También me iba a regalar el perro lazarillo, y fue ella la que
también propuso que viniera a estos encuentros y la que se ofreció
a costearlos.
─ Pues,
está relacionado con la confianza, pero... ─las ruedas de su silla
se movieron─. Será mejor que se lo preguntes a José una vez que
pases. Yo solo soy la secretaria.
─ ¿Tienes
perro? ─le pregunté
─ ¿Cómo?
─contestó
Ana
me volteó y cogió mi mano derecha, con la que sostenía el bastón.

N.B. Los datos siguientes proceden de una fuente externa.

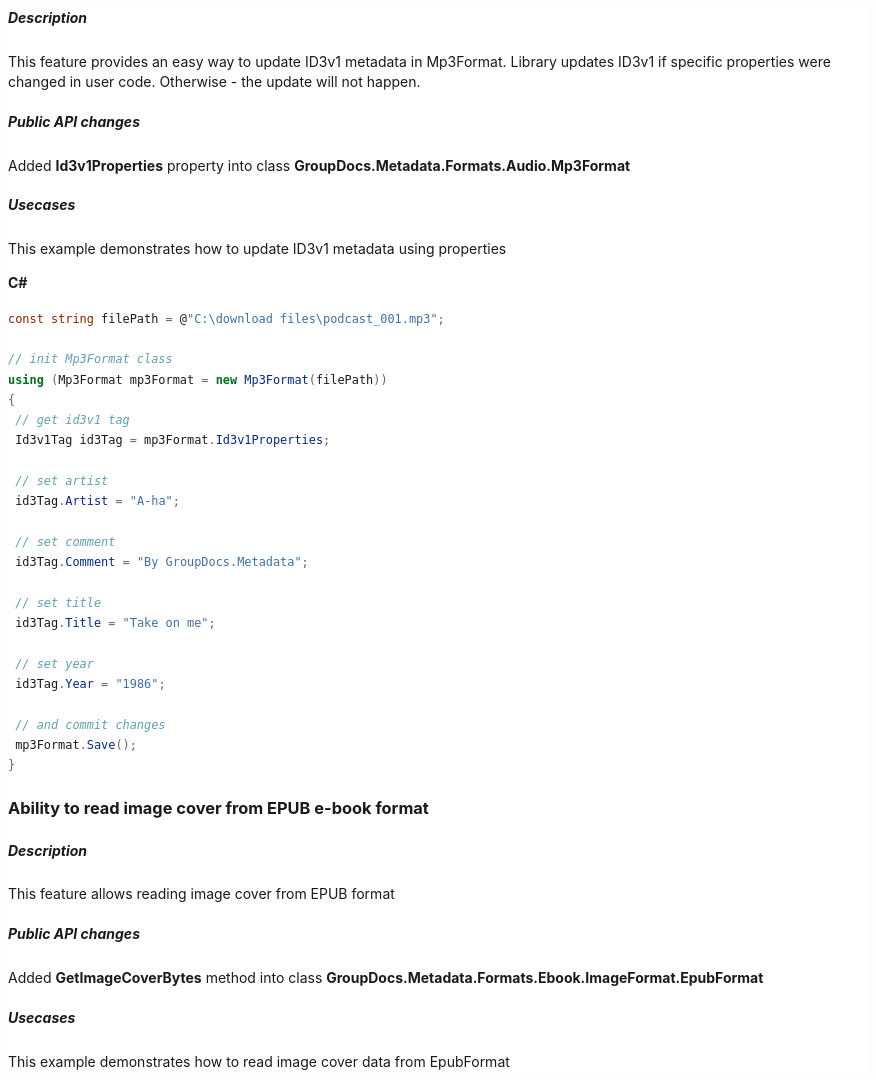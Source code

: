 ##### Description

This feature provides an easy way to update ID3v1 metadata in Mp3Format. Library updates ID3v1 if specific properties were changed in user code. Otherwise - the update will not happen.

##### Public API changes

Added **Id3v1Properties** property into class **GroupDocs.Metadata.Formats.Audio.Mp3Format**

##### Usecases

This example demonstrates how to update ID3v1 metadata using properties

**C#**

```csharp
const string filePath = @"C:\download files\podcast_001.mp3";

// init Mp3Format class
using (Mp3Format mp3Format = new Mp3Format(filePath))
{
 // get id3v1 tag
 Id3v1Tag id3Tag = mp3Format.Id3v1Properties;

 // set artist
 id3Tag.Artist = "A-ha";

 // set comment
 id3Tag.Comment = "By GroupDocs.Metadata";

 // set title
 id3Tag.Title = "Take on me";

 // set year
 id3Tag.Year = "1986";

 // and commit changes
 mp3Format.Save();
}
```

### Ability to read image cover from EPUB e-book format

##### Description

This feature allows reading image cover from EPUB format

##### Public API changes

Added **GetImageCoverBytes** method into class **GroupDocs.Metadata.Formats.Ebook.ImageFormat.EpubFormat**

##### Usecases

This example demonstrates how to read image cover data from EpubFormat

Se puso de puntillas y susurró nuestra frase al oído.
─ ¿Tienes
un perro o no? ─fingí que Ana no estaba...
─ Sí,
tengo perro
─ ¿Necesitas
que tu perro te complete?
─ Jaime,
por favor ─...aunque ella seguía sosteniendo mi mano.
─ ¿Te
parece gracioso?¿les parece eso gracioso? ─le
pregunté.
─ No
es gracioso señor, no es gracioso Jaime, en absoluto.
Guardé
silencio. Elevé el bastón, su mano se soltó, y lo plegué.
─ Has
tenido que mirar mi nombre en la ficha ─le dije─. Puedes permitirte fingir que no lo has olvidado.
No
me había dado tiempo de aprender el recorrido, y menos aún de
memorizar las curvas y frenazos en sentido inverso. Ana, que estaba a
mi lado, no había dicho nada durante la vuelta y tampoco me había
tocado. Pero yo sentía su olor a melocotón.
─ ¿Qué
quieres hacer ahora? ─le pregunte, aunque ella no contestó e
imaginé que estaba mirando por la ventana─. Lo que yo quiero
─apreté el bastón cerrando el mango con todos mis nudillos─. Lo
que yo quiero es levantarme por las mañanas y que no me quede café.
Quiero que me duela la cabeza por el calor, tener la oportunidad de
levantarme con el pie izquierdo, ¿sabes?. Me gustaría tener miedo
de que me despidieran y no tener que hacer frente a este estúpido
litigio judicial. Me gustaría esforzarme lo justo para saber de
dónde venimos ─comencé a hablar más lentamente─. No tener que
estar tan atento si en algún momento quisiera volver─noté que se
acercó a mí, noté su aliento cerca de mi cuello─. No me gustaría
que tuvieras que acompañarme cada vez que viniera ─carraspeé y se
atrancaron mis palabras─. Pero tampoco me gustaría venir solo.
Yo
tenía la respiración honda. Sentí su aliento; sus labios casi
rozaban mi oreja.
Y
entonces dijo esa frase, nuestra frase.